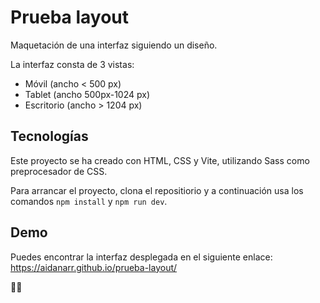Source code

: # Prueba layout
Maquetación de una interfaz siguiendo un diseño.

La interfaz consta de 3 vistas:
- Móvil (ancho < 500 px)
- Tablet (ancho 500px-1024 px)
- Escritorio (ancho > 1204 px)

## Tecnologías
Este proyecto se ha creado con HTML, CSS y Vite, utilizando Sass como preprocesador de CSS.

Para arrancar el proyecto, clona el repositiorio y a continuación usa los comandos `npm install` y `npm run dev`.

## Demo
Puedes encontrar la interfaz desplegada en el siguiente enlace:
https://aidanarr.github.io/prueba-layout/

🧡💚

* Task to complete
Please reproduce, word for word, every line from the first line of the records above through the line containing "## Tecnologías", and leave out the pictures.

* Expected answer
Source code

: # Prueba layout
Maquetación de una interfaz siguiendo un diseño.

La interfaz consta de 3 vistas:
- Móvil (ancho < 500 px)
- Tablet (ancho 500px-1024 px)
- Escritorio (ancho > 1204 px)

## Tecnologías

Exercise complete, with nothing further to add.